I follow several autism bloggers and I certainly have a few favorites.

Last week I was reading a blog  from Bacon and Juiceboxes and it really hit home.  Sometimes, we feel so isolated as special needs parents, and it is comforting when we find out that our thoughts really are not ours alone…most of us think and feel very similar.

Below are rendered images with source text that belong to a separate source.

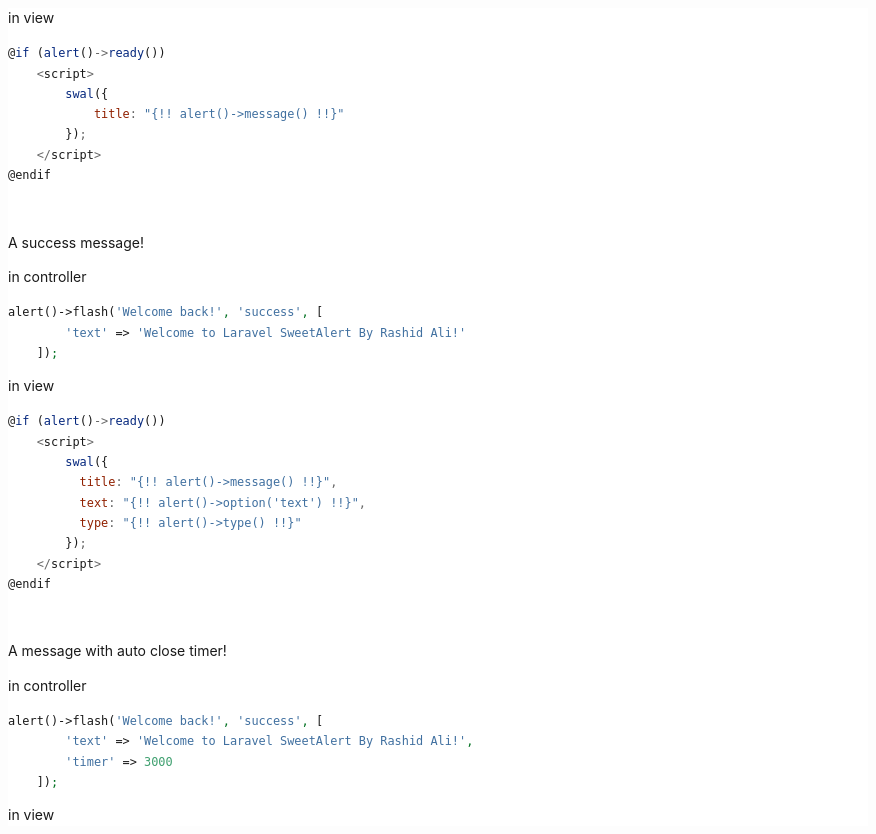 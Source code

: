 in view

```javascript
@if (alert()->ready())
    <script>
        swal({
            title: "{!! alert()->message() !!}"
        });
    </script>
@endif
```

<p align="center">
    <img src="https://github.com/realrashid/sweet-alert/blob/master/imgs/basic-msg.PNG" alt="">
</p>


A success message!

in controller

```php
alert()->flash('Welcome back!', 'success', [
        'text' => 'Welcome to Laravel SweetAlert By Rashid Ali!'
    ]);
```

in view

```javascript
@if (alert()->ready())
    <script>
        swal({
          title: "{!! alert()->message() !!}",
          text: "{!! alert()->option('text') !!}",
          type: "{!! alert()->type() !!}"
        });
    </script>
@endif
```

<p align="center">
    <img src="https://github.com/realrashid/sweet-alert/blob/master/imgs/intro.PNG" alt="">
</p>

A message with auto close timer!

in controller

```php
alert()->flash('Welcome back!', 'success', [
        'text' => 'Welcome to Laravel SweetAlert By Rashid Ali!',
        'timer' => 3000
    ]);
```

in view
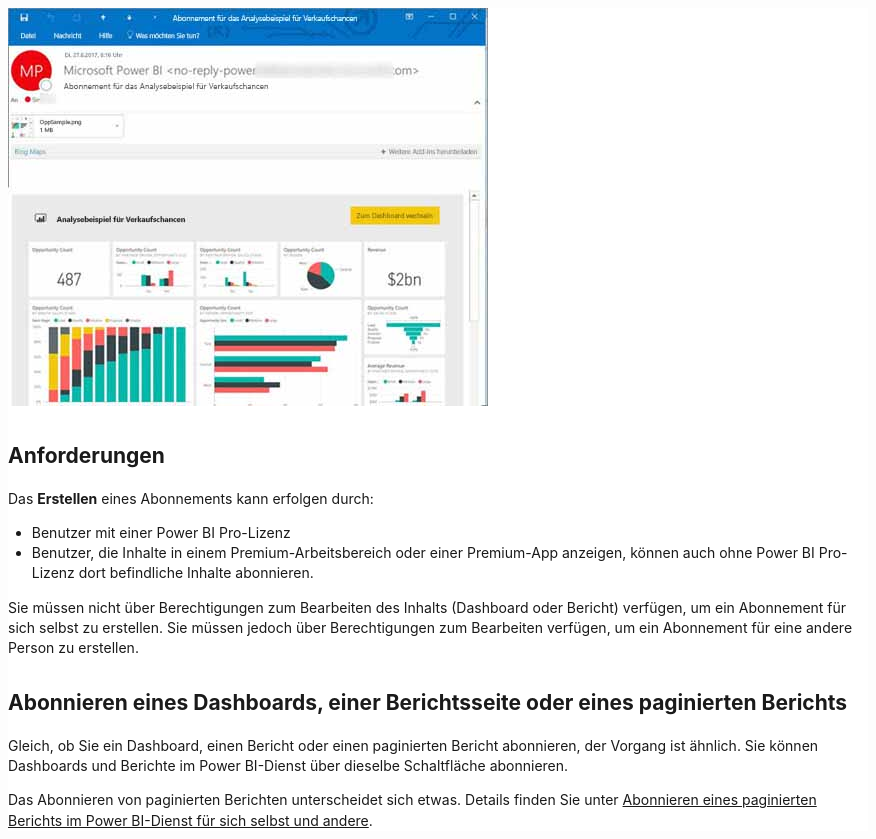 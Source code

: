 ![E-Mail mit einer Momentaufnahme des Dashboards](media/service-report-subscribe/power-bi-dashboard-email-new.jpg) 

## <a name="requirements"></a>Anforderungen

Das **Erstellen** eines Abonnements kann erfolgen durch:

- Benutzer mit einer Power BI Pro-Lizenz 
- Benutzer, die Inhalte in einem Premium-Arbeitsbereich oder einer Premium-App anzeigen, können auch ohne Power BI Pro-Lizenz dort befindliche Inhalte abonnieren. 

Sie müssen nicht über Berechtigungen zum Bearbeiten des Inhalts (Dashboard oder Bericht) verfügen, um ein Abonnement für sich selbst zu erstellen. Sie müssen jedoch über Berechtigungen zum Bearbeiten verfügen, um ein Abonnement für eine andere Person zu erstellen.

## <a name="subscribe-to-a-dashboard-report-page-or-paginated-report"></a>Abonnieren eines Dashboards, einer Berichtsseite oder eines paginierten Berichts

Gleich, ob Sie ein Dashboard, einen Bericht oder einen paginierten Bericht abonnieren, der Vorgang ist ähnlich. Sie können Dashboards und Berichte im Power BI-Dienst über dieselbe Schaltfläche abonnieren.

Das Abonnieren von paginierten Berichten unterscheidet sich etwas. Details finden Sie unter [Abonnieren eines paginierten Berichts im Power BI-Dienst für sich selbst und andere](../consumer/paginated-reports-subscriptions.md).
  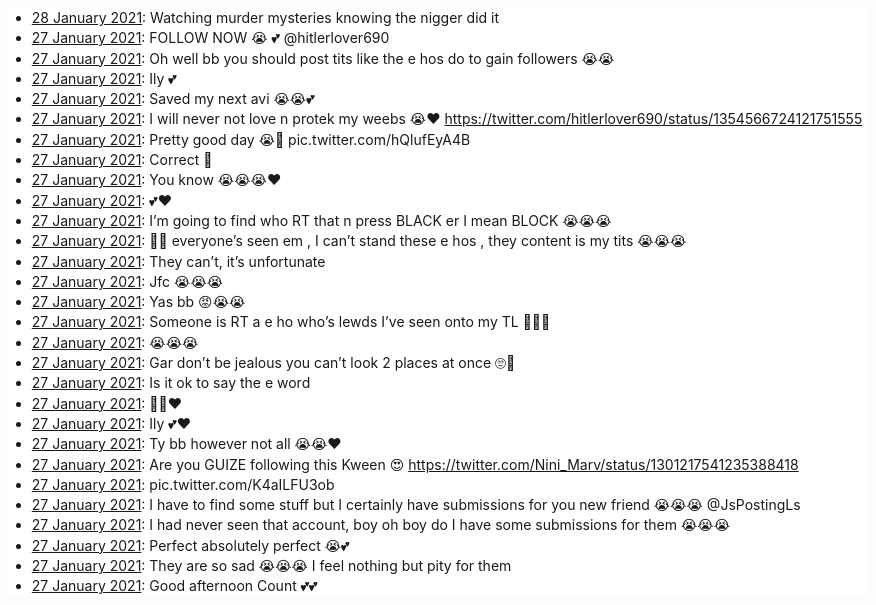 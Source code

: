 * [28 January 2021](https://web.archive.org/web/20210128000046/https://twitter.com/g4u_justa/status/1354580074230669315): Watching murder mysteries knowing the nigger did it 
* [27 January 2021](https://web.archive.org/web/20210127235318/https://twitter.com/g4u_justa/status/1354578190803628035): FOLLOW NOW 😭 💕 @hitlerlover690 
* [27 January 2021](https://web.archive.org/web/20210127235011/https://twitter.com/g4u_justa/status/1354577419043287045): Oh well bb you should post tits like the e hos do to gain followers 😭😭 
* [27 January 2021](https://web.archive.org/web/20210127234652/https://twitter.com/g4u_justa/status/1354576552671981577): Ily 💕 
* [27 January 2021](https://web.archive.org/web/20210127234511/https://twitter.com/g4u_justa/status/1354576183195791369): Saved my next avi 😭😭💕 
* [27 January 2021](https://web.archive.org/web/20210127231511/https://twitter.com/g4u_justa/status/1354568559075209219): I will never not love n protek my weebs 😭❤️ https://twitter.com/hitlerlover690/status/1354566724121751555 
* [27 January 2021](https://web.archive.org/web/20210127230817/https://twitter.com/g4u_justa/status/1354566867222982664): Pretty good day 😭💯 pic.twitter.com/hQlufEyA4B 
* [27 January 2021](https://web.archive.org/web/20210127224851/https://twitter.com/g4u_justa/status/1354561976433827849): Correct 💯 
* [27 January 2021](https://web.archive.org/web/20210127223938/https://twitter.com/g4u_justa/status/1354559677862973442): You know 😭😭😭❤️ 
* [27 January 2021](https://web.archive.org/web/20210127223857/https://twitter.com/g4u_justa/status/1354559499038822402): 💕❤️ 
* [27 January 2021](https://web.archive.org/web/20210127223813/https://twitter.com/g4u_justa/status/1354559329626681349): I’m going to find who RT that n press BLACK er I mean BLOCK 😭😭😭 
* [27 January 2021](https://web.archive.org/web/20210127223623/https://twitter.com/g4u_justa/status/1354558858182668288): 🤣👀 everyone’s seen em , I can’t stand these e hos , they content is my tits 😭😭😭 
* [27 January 2021](https://web.archive.org/web/20210127223316/https://twitter.com/g4u_justa/status/1354558001588408322): They can’t, it’s unfortunate 
* [27 January 2021](https://web.archive.org/web/20210127223241/https://twitter.com/g4u_justa/status/1354557872642936843): Jfc 😭😭😭 
* [27 January 2021](https://web.archive.org/web/20210127222851/https://twitter.com/g4u_justa/status/1354556914047324161): Yas bb 😡😭😭 
* [27 January 2021](https://web.archive.org/web/20210127222744/https://twitter.com/g4u_justa/status/1354556638712242179): Someone is RT a e ho who’s lewds I’ve seen onto my TL 🔪🔪🔪 
* [27 January 2021](https://web.archive.org/web/20210127215413/https://twitter.com/g4u_justa/status/1354547487672041474): 😭😭😭 
* [27 January 2021](https://web.archive.org/web/20210127215413/https://twitter.com/g4u_justa/status/1354547487672041474): Gar don’t be jealous you can’t look 2 places at once 🙄👀 
* [27 January 2021](https://web.archive.org/web/20210127214438/https://twitter.com/g4u_justa/status/1354545766531010564): Is it ok to say the e word 
* [27 January 2021](https://web.archive.org/web/20210127203232/https://twitter.com/g4u_justa/status/1354527420221693954): 💯💯❤️ 
* [27 January 2021](https://web.archive.org/web/20210127203119/https://twitter.com/g4u_justa/status/1354527369080561670): Ily 💕❤️ 
* [27 January 2021](https://web.archive.org/web/20210127203054/https://twitter.com/g4u_justa/status/1354527186947076096): Ty bb however not all 😭😭❤️ 
* [27 January 2021](https://web.archive.org/web/20210127203050/https://twitter.com/g4u_justa/status/1354527016578641922): Are you GUIZE following this Kween 😍 https://twitter.com/Nini_Marv/status/1301217541235388418 
* [27 January 2021](https://web.archive.org/web/20210127202527/https://twitter.com/g4u_justa/status/1354525750720868352): pic.twitter.com/K4aILFU3ob 
* [27 January 2021](https://web.archive.org/web/20210127201302/https://twitter.com/g4u_justa/status/1354522535350710279): I have to find some stuff but I certainly have submissions for you new friend 😭😭😭  @JsPostingLs 
* [27 January 2021](https://web.archive.org/web/20210127200605/https://twitter.com/g4u_justa/status/1354520880685215746): I had never seen that account, boy oh boy do I have some submissions for them 😭😭😭 
* [27 January 2021](https://web.archive.org/web/20210127195936/https://twitter.com/g4u_justa/status/1354519230062989317): Perfect absolutely perfect 😭💕 
* [27 January 2021](https://web.archive.org/web/20210127195640/https://twitter.com/g4u_justa/status/1354518583146065927): They are so sad 😭😭😭 I feel nothing but pity for them 
* [27 January 2021](https://web.archive.org/web/20210127195446/https://twitter.com/g4u_justa/status/1354517697766289412): Good afternoon Count 💕💕  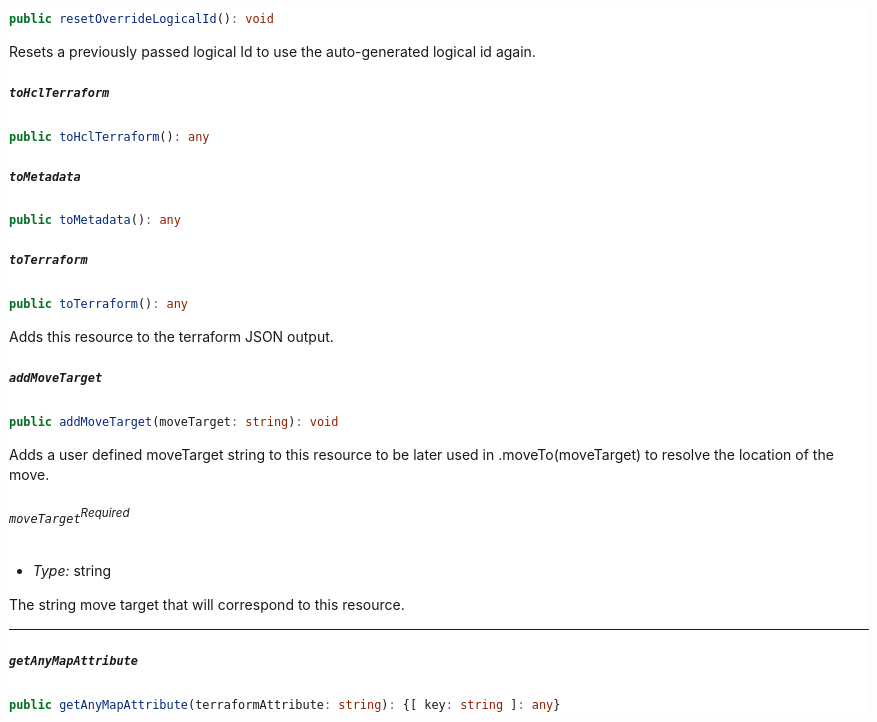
 ```typescript
public resetOverrideLogicalId(): void
```

Resets a previously passed logical Id to use the auto-generated logical id again.

##### `toHclTerraform` <a name="toHclTerraform" id="@cdktf/provider-ionoscloud.serverBootDeviceSelection.ServerBootDeviceSelection.toHclTerraform"></a>

```typescript
public toHclTerraform(): any
```

##### `toMetadata` <a name="toMetadata" id="@cdktf/provider-ionoscloud.serverBootDeviceSelection.ServerBootDeviceSelection.toMetadata"></a>

```typescript
public toMetadata(): any
```

##### `toTerraform` <a name="toTerraform" id="@cdktf/provider-ionoscloud.serverBootDeviceSelection.ServerBootDeviceSelection.toTerraform"></a>

```typescript
public toTerraform(): any
```

Adds this resource to the terraform JSON output.

##### `addMoveTarget` <a name="addMoveTarget" id="@cdktf/provider-ionoscloud.serverBootDeviceSelection.ServerBootDeviceSelection.addMoveTarget"></a>

```typescript
public addMoveTarget(moveTarget: string): void
```

Adds a user defined moveTarget string to this resource to be later used in .moveTo(moveTarget) to resolve the location of the move.

###### `moveTarget`<sup>Required</sup> <a name="moveTarget" id="@cdktf/provider-ionoscloud.serverBootDeviceSelection.ServerBootDeviceSelection.addMoveTarget.parameter.moveTarget"></a>

- *Type:* string

The string move target that will correspond to this resource.

---

##### `getAnyMapAttribute` <a name="getAnyMapAttribute" id="@cdktf/provider-ionoscloud.serverBootDeviceSelection.ServerBootDeviceSelection.getAnyMapAttribute"></a>

```typescript
public getAnyMapAttribute(terraformAttribute: string): {[ key: string ]: any}
```
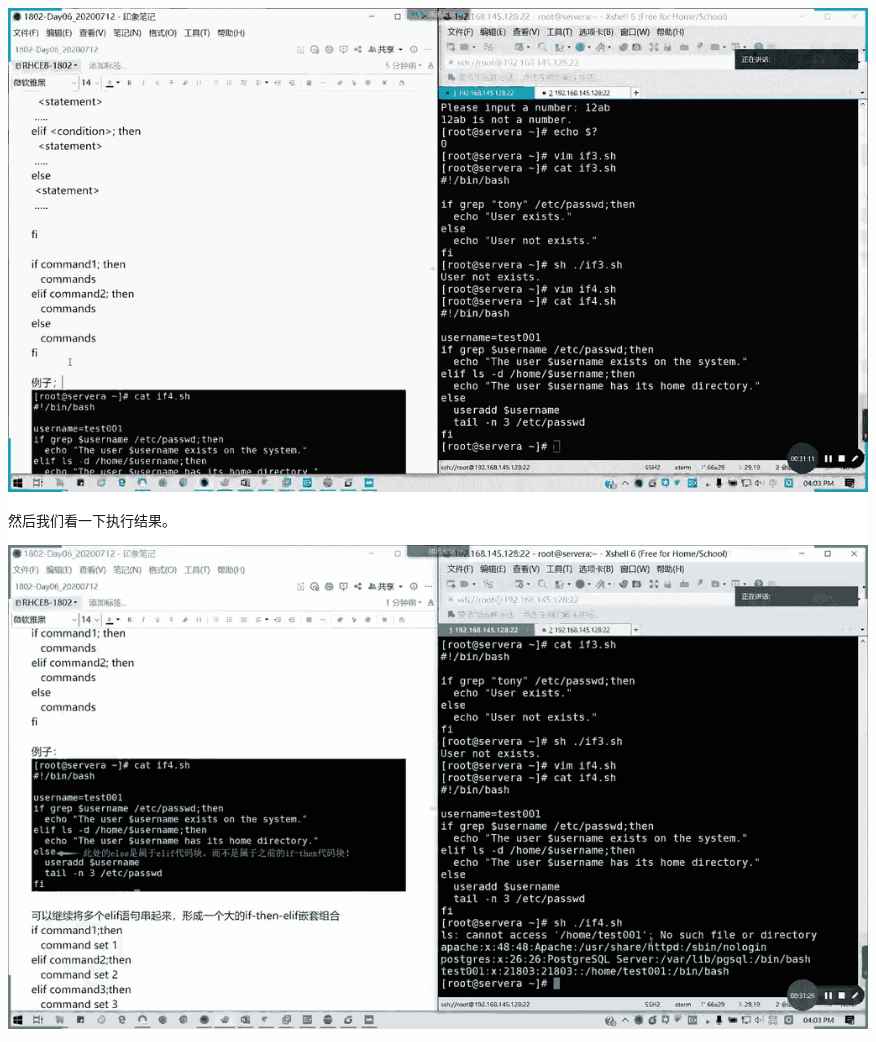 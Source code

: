 ![](img/19a132c7165360c53529d0cba67a641b_23.png)

然后我们看一下执行结果。

![](img/19a132c7165360c53529d0cba67a641b_25.png)
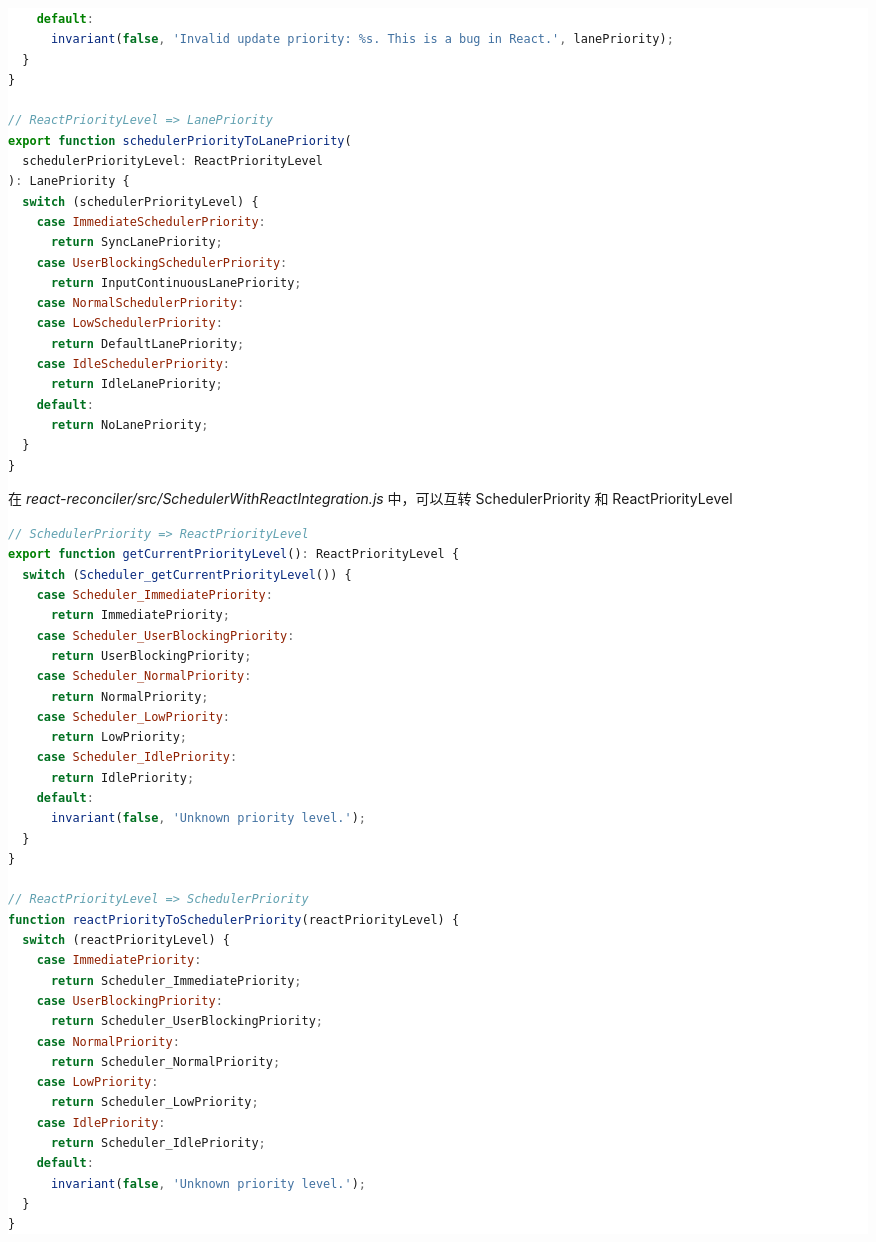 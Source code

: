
 ```js
    default:
      invariant(false, 'Invalid update priority: %s. This is a bug in React.', lanePriority);
  }
}

// ReactPriorityLevel => LanePriority
export function schedulerPriorityToLanePriority(
  schedulerPriorityLevel: ReactPriorityLevel
): LanePriority {
  switch (schedulerPriorityLevel) {
    case ImmediateSchedulerPriority:
      return SyncLanePriority;
    case UserBlockingSchedulerPriority:
      return InputContinuousLanePriority;
    case NormalSchedulerPriority:
    case LowSchedulerPriority:
      return DefaultLanePriority;
    case IdleSchedulerPriority:
      return IdleLanePriority;
    default:
      return NoLanePriority;
  }
}
```

在 _react-reconciler/src/SchedulerWithReactIntegration.js_ 中，可以互转 SchedulerPriority 和 ReactPriorityLevel

```js
// SchedulerPriority => ReactPriorityLevel
export function getCurrentPriorityLevel(): ReactPriorityLevel {
  switch (Scheduler_getCurrentPriorityLevel()) {
    case Scheduler_ImmediatePriority:
      return ImmediatePriority;
    case Scheduler_UserBlockingPriority:
      return UserBlockingPriority;
    case Scheduler_NormalPriority:
      return NormalPriority;
    case Scheduler_LowPriority:
      return LowPriority;
    case Scheduler_IdlePriority:
      return IdlePriority;
    default:
      invariant(false, 'Unknown priority level.');
  }
}

// ReactPriorityLevel => SchedulerPriority
function reactPriorityToSchedulerPriority(reactPriorityLevel) {
  switch (reactPriorityLevel) {
    case ImmediatePriority:
      return Scheduler_ImmediatePriority;
    case UserBlockingPriority:
      return Scheduler_UserBlockingPriority;
    case NormalPriority:
      return Scheduler_NormalPriority;
    case LowPriority:
      return Scheduler_LowPriority;
    case IdlePriority:
      return Scheduler_IdlePriority;
    default:
      invariant(false, 'Unknown priority level.');
  }
}
```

Today I am sharing that blog with you.

“I cried when you were diagnosed
I cried because I thought I did something to cause it
I cried because I wondered if I would ever hear your voice
I cried because I wanted you to live the childhood I imagined for you
I cried because I wanted you to have a typical relationship with your sibling
I cried because I worried that you wouldn’t have the capacity to learn
I cried because I worried that you wouldn’t have the capacity to love or be loved
I cried because you never asked for anything
I cried because I didn’t want people to treat you differently
I cried because you never seemed to notice or care when I wasn’t home
I cried because I worry that other kids will be mean to you
I cried because I was mourning the life I envisioned for our family
I cried every time I said the word autism because I feared the unknown
I cried because I worried about the future and what it holds for you

I cried when we found a doctor that “got it” and helped us to help you.
I cried when our early intervention speech therapist said you “would be a talker”
I cried the first time you pointed and said “Look!” when you saw fireworks
I cried the first time you showed compassion and empathy to your sister
I cried the first time you started yelling “mommy!!” or “daddy!!!”
I cried when I saw through your school work how you were learning all along
I cried when I realized you knew so much more than I ever imagined
I cried when you started to put words together and make basic sentences
I cried the first time you asked for a toy while out shopping

I cried sooooo many nights when your body would not let you sleep
I cried when you couldn’t tell me what hurt you
I cried when you didn’t have words to explain why you had a meltdown on the bus
I cried when I let the “comparison” monster get the best of me
I cried when I felt sad that you may not go to prom or college or get married
I cried when we had to leave the aquarium when you had a screaming meltdown
I cried when you left a bite mark on my arm that took two months to heal

I cried when I saw how much your teachers care and work to see you succeed
I cried the first time you did a chore around the house
I cried when I felt the kindness others have shown to you and our family
I cried when I realized what a special community we are a part of
I cried each time I realize how you have brought purpose into our lives
I cried when I see how independent you are becoming with self-care
I cried when I realized you are gonna be taller than me next year
I cried each time I get a glimpse of your sneaky side and catch you grinning

I cried a lot because I worry when I’m no longer around to care for you
I cried a lot thinking of your sister and wondering what your relationship will be like later on
I cried so much because of the love I have for you and your sister

I have cried a lot over the years… the journey isn’t always easy… some days it’s sad tears, and some days it’s happy tears. It’s important to let yourself go through all of those emotions. It’s important to do what’s right for YOU and your family. People will have all sorts of advice for you. But only YOU will know in your heart what to do. So, sometimes it’s a sad cry, and sometimes it’s an amazingly-ugly-sobbing-happy-cry!

In the end, all these up’s and down’s have really given me perspective about what truly matters.

—mrs b


This blog post, made me cry, yet made me feel less alone. Thank you Mrs. B.

Remember,  it’s okay to cry.  It’s okay to hope and it’s okay…it’s going to be okay.